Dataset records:
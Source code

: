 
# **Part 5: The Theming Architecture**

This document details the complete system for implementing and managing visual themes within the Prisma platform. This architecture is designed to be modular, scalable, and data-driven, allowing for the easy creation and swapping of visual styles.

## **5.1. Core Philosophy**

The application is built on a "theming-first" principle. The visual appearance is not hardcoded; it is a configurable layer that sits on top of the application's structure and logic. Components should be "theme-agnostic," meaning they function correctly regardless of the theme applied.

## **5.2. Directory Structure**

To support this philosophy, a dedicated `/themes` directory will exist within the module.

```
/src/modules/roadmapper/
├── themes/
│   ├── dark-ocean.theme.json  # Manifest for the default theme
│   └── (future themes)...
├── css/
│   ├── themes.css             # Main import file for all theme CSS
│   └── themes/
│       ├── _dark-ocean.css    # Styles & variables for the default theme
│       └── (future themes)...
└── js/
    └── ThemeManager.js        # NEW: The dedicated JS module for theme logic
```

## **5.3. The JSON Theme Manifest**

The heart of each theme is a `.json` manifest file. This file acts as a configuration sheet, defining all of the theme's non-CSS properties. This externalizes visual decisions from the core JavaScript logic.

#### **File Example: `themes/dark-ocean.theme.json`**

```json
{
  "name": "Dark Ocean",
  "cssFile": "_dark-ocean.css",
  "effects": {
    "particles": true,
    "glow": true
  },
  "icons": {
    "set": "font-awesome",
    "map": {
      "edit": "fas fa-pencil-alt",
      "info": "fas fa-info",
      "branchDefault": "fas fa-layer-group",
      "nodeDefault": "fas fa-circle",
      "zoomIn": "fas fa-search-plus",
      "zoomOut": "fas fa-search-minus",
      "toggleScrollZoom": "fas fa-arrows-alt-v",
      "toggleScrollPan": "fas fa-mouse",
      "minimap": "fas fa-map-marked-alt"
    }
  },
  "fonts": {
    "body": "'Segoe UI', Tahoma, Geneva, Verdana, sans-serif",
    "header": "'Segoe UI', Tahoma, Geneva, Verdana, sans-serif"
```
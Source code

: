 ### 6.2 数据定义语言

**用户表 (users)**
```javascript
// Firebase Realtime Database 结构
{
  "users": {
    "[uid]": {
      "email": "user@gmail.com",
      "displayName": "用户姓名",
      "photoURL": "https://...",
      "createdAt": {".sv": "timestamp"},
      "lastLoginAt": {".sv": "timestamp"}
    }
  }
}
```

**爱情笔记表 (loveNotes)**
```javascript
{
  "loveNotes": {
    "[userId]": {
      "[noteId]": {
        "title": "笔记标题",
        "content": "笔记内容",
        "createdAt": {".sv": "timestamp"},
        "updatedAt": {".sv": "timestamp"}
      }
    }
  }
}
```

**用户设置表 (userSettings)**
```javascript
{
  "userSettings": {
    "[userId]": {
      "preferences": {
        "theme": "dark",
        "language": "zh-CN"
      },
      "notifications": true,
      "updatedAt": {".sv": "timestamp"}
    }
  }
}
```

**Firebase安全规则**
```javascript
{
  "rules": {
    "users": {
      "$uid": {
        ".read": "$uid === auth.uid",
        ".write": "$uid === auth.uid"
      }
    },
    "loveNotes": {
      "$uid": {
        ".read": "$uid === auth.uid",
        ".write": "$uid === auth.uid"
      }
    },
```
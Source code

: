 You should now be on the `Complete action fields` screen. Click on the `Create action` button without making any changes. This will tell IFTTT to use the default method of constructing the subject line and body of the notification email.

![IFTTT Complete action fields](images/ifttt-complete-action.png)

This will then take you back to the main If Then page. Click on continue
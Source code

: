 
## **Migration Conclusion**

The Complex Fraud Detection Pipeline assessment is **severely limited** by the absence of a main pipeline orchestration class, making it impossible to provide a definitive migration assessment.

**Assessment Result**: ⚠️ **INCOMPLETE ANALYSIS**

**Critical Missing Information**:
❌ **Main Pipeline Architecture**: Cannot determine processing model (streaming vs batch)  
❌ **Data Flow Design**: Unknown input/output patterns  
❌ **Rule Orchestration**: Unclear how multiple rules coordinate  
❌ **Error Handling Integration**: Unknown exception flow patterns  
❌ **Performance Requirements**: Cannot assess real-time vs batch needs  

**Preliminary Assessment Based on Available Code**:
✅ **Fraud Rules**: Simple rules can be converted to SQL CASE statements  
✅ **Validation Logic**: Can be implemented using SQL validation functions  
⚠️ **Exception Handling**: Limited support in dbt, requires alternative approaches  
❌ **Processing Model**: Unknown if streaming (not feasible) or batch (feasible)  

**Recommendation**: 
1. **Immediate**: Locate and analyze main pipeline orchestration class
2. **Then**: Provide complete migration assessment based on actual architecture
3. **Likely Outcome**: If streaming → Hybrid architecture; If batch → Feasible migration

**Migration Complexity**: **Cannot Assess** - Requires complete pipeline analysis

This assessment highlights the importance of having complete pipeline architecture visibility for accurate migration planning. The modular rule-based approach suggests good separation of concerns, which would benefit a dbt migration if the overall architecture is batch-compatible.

__Prompt__
Repeat each record exactly. Omit nothing.

__Finished task__
Source code

: 
# **Part 5: The Theming Architecture**

This document details the complete system for implementing and managing visual themes within the Prisma platform. This architecture is designed to be modular, scalable, and data-driven, allowing for the easy creation and swapping of visual styles.

## **5.1. Core Philosophy**

The application is built on a "theming-first" principle. The visual appearance is not hardcoded; it is a configurable layer that sits on top of the application's structure and logic. Components should be "theme-agnostic," meaning they function correctly regardless of the theme applied.

## **5.2. Directory Structure**

To support this philosophy, a dedicated `/themes` directory will exist within the module.

```
/src/modules/roadmapper/
├── themes/
│   ├── dark-ocean.theme.json  # Manifest for the default theme
│   └── (future themes)...
├── css/
│   ├── themes.css             # Main import file for all theme CSS
│   └── themes/
│       ├── _dark-ocean.css    # Styles & variables for the default theme
│       └── (future themes)...
└── js/
    └── ThemeManager.js        # NEW: The dedicated JS module for theme logic
```

## **5.3. The JSON Theme Manifest**

The heart of each theme is a `.json` manifest file. This file acts as a configuration sheet, defining all of the theme's non-CSS properties. This externalizes visual decisions from the core JavaScript logic.

#### **File Example: `themes/dark-ocean.theme.json`**

```json
{
  "name": "Dark Ocean",
  "cssFile": "_dark-ocean.css",
  "effects": {
    "particles": true,
    "glow": true
  },
  "icons": {
    "set": "font-awesome",
    "map": {
      "edit": "fas fa-pencil-alt",
      "info": "fas fa-info",
      "branchDefault": "fas fa-layer-group",
      "nodeDefault": "fas fa-circle",
      "zoomIn": "fas fa-search-plus",
      "zoomOut": "fas fa-search-minus",
      "toggleScrollZoom": "fas fa-arrows-alt-v",
      "toggleScrollPan": "fas fa-mouse",
      "minimap": "fas fa-map-marked-alt"
    }
  },
  "fonts": {
    "body": "'Segoe UI', Tahoma, Geneva, Verdana, sans-serif",
    "header": "'Segoe UI', Tahoma, Geneva, Verdana, sans-serif"
```
Source code

: ### 6.2 数据定义语言

**用户表 (users)**
```javascript
// Firebase Realtime Database 结构
{
  "users": {
    "[uid]": {
      "email": "user@gmail.com",
      "displayName": "用户姓名",
      "photoURL": "https://...",
      "createdAt": {".sv": "timestamp"},
      "lastLoginAt": {".sv": "timestamp"}
    }
  }
}
```

**爱情笔记表 (loveNotes)**
```javascript
{
  "loveNotes": {
    "[userId]": {
      "[noteId]": {
        "title": "笔记标题",
        "content": "笔记内容",
        "createdAt": {".sv": "timestamp"},
        "updatedAt": {".sv": "timestamp"}
      }
    }
  }
}
```

**用户设置表 (userSettings)**
```javascript
{
  "userSettings": {
    "[userId]": {
      "preferences": {
        "theme": "dark",
        "language": "zh-CN"
      },
      "notifications": true,
      "updatedAt": {".sv": "timestamp"}
    }
  }
}
```

**Firebase安全规则**
```javascript
{
  "rules": {
    "users": {
      "$uid": {
        ".read": "$uid === auth.uid",
        ".write": "$uid === auth.uid"
      }
    },
    "loveNotes": {
      "$uid": {
        ".read": "$uid === auth.uid",
        ".write": "$uid === auth.uid"
      }
    },
```
Source code

: You should now be on the `Complete action fields` screen. Click on the `Create action` button without making any changes. This will tell IFTTT to use the default method of constructing the subject line and body of the notification email.

![IFTTT Complete action fields](images/ifttt-complete-action.png)

This will then take you back to the main If Then page. Click on continue
Source code

: 
## **Migration Conclusion**

The Complex Fraud Detection Pipeline assessment is **severely limited** by the absence of a main pipeline orchestration class, making it impossible to provide a definitive migration assessment.

**Assessment Result**: ⚠️ **INCOMPLETE ANALYSIS**

**Critical Missing Information**:
❌ **Main Pipeline Architecture**: Cannot determine processing model (streaming vs batch)  
❌ **Data Flow Design**: Unknown input/output patterns  
❌ **Rule Orchestration**: Unclear how multiple rules coordinate  
❌ **Error Handling Integration**: Unknown exception flow patterns  
❌ **Performance Requirements**: Cannot assess real-time vs batch needs  

**Preliminary Assessment Based on Available Code**:
✅ **Fraud Rules**: Simple rules can be converted to SQL CASE statements  
✅ **Validation Logic**: Can be implemented using SQL validation functions  
⚠️ **Exception Handling**: Limited support in dbt, requires alternative approaches  
❌ **Processing Model**: Unknown if streaming (not feasible) or batch (feasible)  

**Recommendation**: 
1. **Immediate**: Locate and analyze main pipeline orchestration class
2. **Then**: Provide complete migration assessment based on actual architecture
3. **Likely Outcome**: If streaming → Hybrid architecture; If batch → Feasible migration

**Migration Complexity**: **Cannot Assess** - Requires complete pipeline analysis

This assessment highlights the importance of having complete pipeline architecture visibility for accurate migration planning. The modular rule-based approach suggests good separation of concerns, which would benefit a dbt migration if the overall architecture is batch-compatible.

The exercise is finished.